Our first stop after Sarigan was the island of Pagan, one of the larger islands in the Northern Marianas. Not only is the shape of the island unique compared to the singular cone-shape of the other islands in the northern part of chain, but it is also one of the most geologically active. Just this past year, a U.S. Fish and Wildlife Service research camp left the island due to increased volcanic activity. The largest eruption in recent history was in 1981—the few remaining residents on the island had to be evacuated—though it has erupted several times since then with one relatively minor event in late 2006 just months before CRED’s 2007 research cruise to the region.
The view from the Hi’ialakai of Mount Pagan. NOAA photo by Annette DesRochers.
Despite the obvious beauty of the island, I for one have been partly disappointed since we arrived. Everyone that has been to this region talks about seeing Mount Pagan, the northern volcano on the island, steaming in the distance. As you see in the picture above, not a speck of smoke to be seen; nothing but blue skies and white fluffy clouds. I guess it could be worse.
Early morning launch near the northeast side of Pagan where large rock formations jut out from the sea. NOAA photo by Jake Asher.
It's business as usual as the dive teams set out for a day of operations. That being said, I don’t think any of the divers, even those who are now on their fifth research cruise to the region, ever tire of the sites above or below the sea surface. One of the REA fish divers was sharing her photos with me from her surveys here at Pagan, and even she can’t get enough of some of the species they find here such as the variations of anemonefish in the pictures below.
Clark's anemonefish (Amphiprion clarkii). NOAA photo by Paula Ayotte.

Pink anemonefish (Amphiprion perideraion). NOAA photo by Paula Ayotte.
And the oceanography team, normally busy underwater deploying and recovering various oceanographic instruments, took time out to enjoy some of the spectacular corals that are found here.
A mushroom coral (Fungia sp.). NOAA photo by Oceanography team.
Previous RAMP surveys have noted a number of underwater stressors to the coral reef habitats here at Pagan, from a large increase in cyanobacteria cover (i.e., blue-green algae) seen island-wide in 2009, to persistent Acanthaster plancii (crown-of-thorns) populations.

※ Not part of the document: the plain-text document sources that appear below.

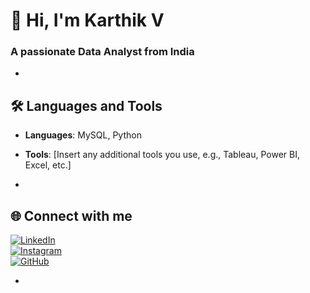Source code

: # 👋 Hi, I'm Karthik V  
### A passionate **Data Analyst** from India  

-

## 🛠️ **Languages and Tools**  
- **Languages**: MySQL, Python  
- **Tools**: [Insert any additional tools you use, e.g., Tableau, Power BI, Excel, etc.]

-

## 🌐 **Connect with me**  

[![LinkedIn](https://img.shields.io/badge/LinkedIn-%230077B5.svg?style=for-the-badge&logo=linkedin&logoColor=white)](https://linkedin.com/in/your-linkedin-id)  
[![Instagram](https://img.shields.io/badge/Instagram-%23E4405F.svg?style=for-the-badge&logo=instagram&logoColor=white)](https://instagram.com/your-instagram-id)  
[![GitHub](https://img.shields.io/badge/GitHub-%23121011.svg?style=for-the-badge&logo=github&logoColor=white)](https://github.com/Karthiv1310)  

-


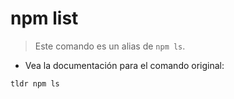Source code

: # npm list

> Este comando es un alias de `npm ls`.

- Vea la documentación para el comando original:

`tldr npm ls`
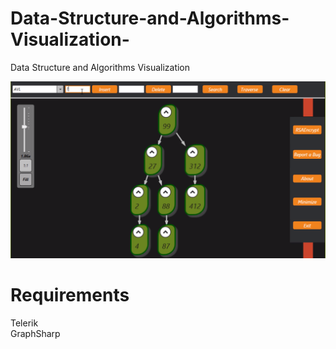 # Data-Structure-and-Algorithms-Visualization-
Data Structure and Algorithms Visualization

[![Video](screenshots/sh.png)](https://youtu.be/gPsKOp8WJto)

<h1>Requirements</h1>
Telerik <br>
GraphSharp
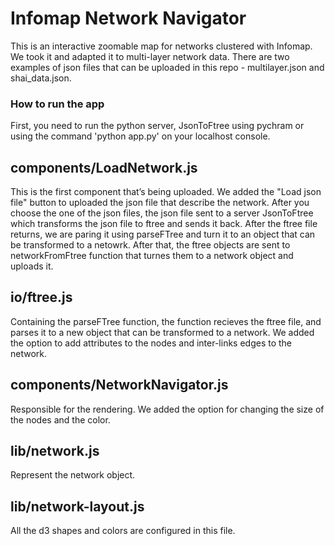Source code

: # Infomap Network Navigator
This is an interactive zoomable map for networks clustered with Infomap. We took it and adapted it to multi-layer network data. There are two examples of json files that can be uploaded in this repo - multilayer.json and shai_data.json.

### How to run the app
First, you need to run the python server, JsonToFtree using pychram or using the command 'python app.py' on your localhost console.

## components/LoadNetwork.js
This is the first component that’s being uploaded. We added the "Load json file" button to uploaded the json file that describe the network. After you choose the one of the json files, the json file sent to a server JsonToFtree which transforms the json file to ftree and sends it back. After the ftree file returns, we are paring it using parseFTree and turn it to an object that can be transformed to a netowrk. After that, the ftree objects are sent to networkFromFtree function that turnes them to a network object and uploads it.

## io/ftree.js
Containing the parseFTree function, the function recieves the ftree file, and parses it to a new object that can be transformed to a network. We added the option to add attributes to the nodes and inter-links edges to the network.

## components/NetworkNavigator.js
Responsible for the rendering. We added the option for changing the size of the nodes and the color.

##  lib/network.js
Represent the network object.

## lib/network-layout.js
All the d3 shapes and colors are configured in this file.


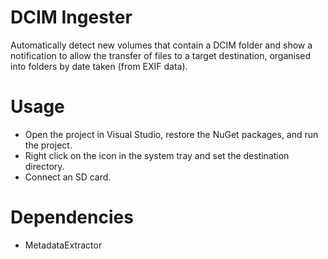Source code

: # DCIM Ingester
Automatically detect new volumes that contain a DCIM folder and show a notification to allow the transfer of files to a target destination, organised into folders by date taken (from EXIF data).

# Usage
- Open the project in Visual Studio, restore the NuGet packages, and run the project.
- Right click on the icon in the system tray and set the destination directory.
- Connect an SD card.

# Dependencies
- MetadataExtractor
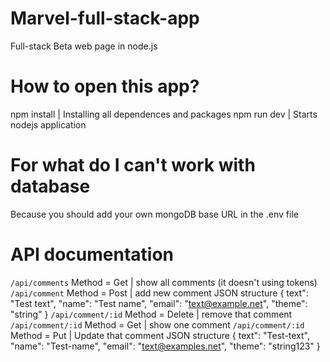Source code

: # Marvel-full-stack-app
Full-stack Beta web page in node.js

# How to open this app?
npm install | Installing all dependences and packages
npm run dev | Starts nodejs application

# For what do I can't work with database
Because you should add your own mongoDB base URL in the .env file

# API documentation
`/api/comments` Method = Get | show all comments (it doesn't using tokens)
`/api/comment`  Method = Post | add new comment 
   JSON structure
   {
      text": "Test text",
      "name": "Test name", 
      "email": "text@example.net", 
      "theme": "string"
   } 
`/api/comment/:id` Method = Delete | remove that comment
`/api/comment/:id` Method = Get | show one comment
`/api/comment/:id` Method = Put | Update that comment
   JSON structure
   {
      text": "Test-text",
      "name": "Test-name", 
      "email": "text@examples.net", 
      "theme": "string123"
   }
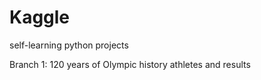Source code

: # Kaggle

self-learning python projects

Branch 1: 120 years of Olympic history athletes and results 
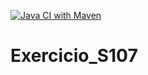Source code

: [![Java CI with Maven](https://github.com/DaviRestani/Exercicio_S107/actions/workflows/maven.yml/badge.svg)](https://github.com/DaviRestani/Exercicio_S107/actions/workflows/maven.yml)

# Exercicio_S107

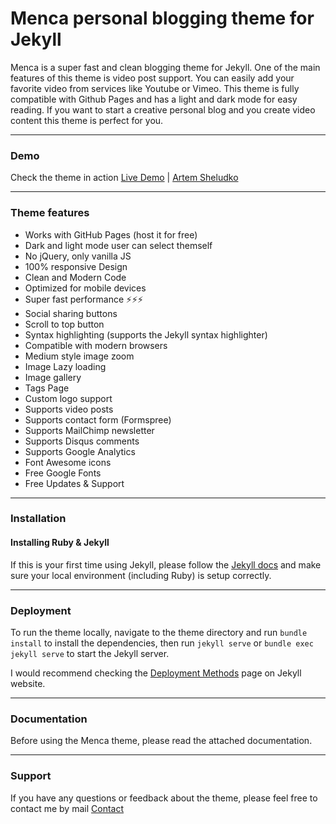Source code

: # Menca personal blogging theme for Jekyll

Menca is a super fast and clean blogging theme for Jekyll. One of the main features of this theme is video post support. You can easily add your favorite video from services like Youtube or Vimeo. This theme is fully compatible with Github Pages and has a light and dark mode for easy reading. If you want to start a creative personal blog and you create video content this theme is perfect for you.

* * *

### Demo

Check the theme in action [Live Demo](https://menca.netlify.app/) |
[Artem Sheludko](https://jekyllthemes.io/developers/artem-sheludko)

* * *

### Theme features

- Works with GitHub Pages (host it for free)
- Dark and light mode user can select themself
- No jQuery, only vanilla JS
- 100% responsive Design
- Clean and Modern Code
- Optimized for mobile devices
- Super fast performance ⚡⚡⚡
- Social sharing buttons
- Scroll to top button
- Syntax highlighting (supports the Jekyll syntax highlighter)
- Compatible with modern browsers
- Medium style image zoom
- Image Lazy loading
- Image gallery
- Tags Page
- Custom logo support
- Supports video posts
- Supports contact form (Formspree)
- Supports MailChimp newsletter
- Supports Disqus comments
- Supports Google Analytics
- Font Awesome icons
- Free Google Fonts
- Free Updates & Support

* * *

### Installation

#### Installing Ruby & Jekyll

If this is your first time using Jekyll, please follow the [Jekyll docs](https://jekyllrb.com/docs/installation/) and make sure your local environment (including Ruby) is setup correctly.

* * *

### Deployment

To run the theme locally, navigate to the theme directory and run `bundle install` to install the dependencies, then run `jekyll serve` or `bundle exec jekyll serve` to start the Jekyll server.

I would recommend checking the [Deployment Methods](https://jekyllrb.com/docs/deployment-methods/) page on Jekyll website.

* * *

### Documentation

Before using the Menca theme, please read the attached documentation.

* * *

### Support

<p>If you have any questions or feedback about the theme, please feel free to contact me by mail <a href="mailto:hi.artemsheludko@gmail.com">Contact</a><p>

Thankfully, our recent surveys revealed that neither appear to be currently causing stress to the benthic environment here.
Peering through the rock formations, you can see a glimpse of the volcano in the background. NOAA photo by Paula Ayotte.
At the end of a long day, the divers’ route back to the ship takes them around the north side of the island past the amazing rock formations, but their work is not yet done. It takes several players to safely deliver the small boats back into their cradles on the Hi’ialakai. We're well into the second leg of this cruise, and yet, no matter how tired or routine it might seem, safety always comes first.
Chief Scientist Jake Asher snaps his camera just in time to show AB Carmen Greto throwing the lines to one of the divers on HI-2. NOAA photo by Jake Asher.
After three days of surveys here at Pagan Island, it's time to move on to our next destination. Next stop on our journey, Asuncion Island.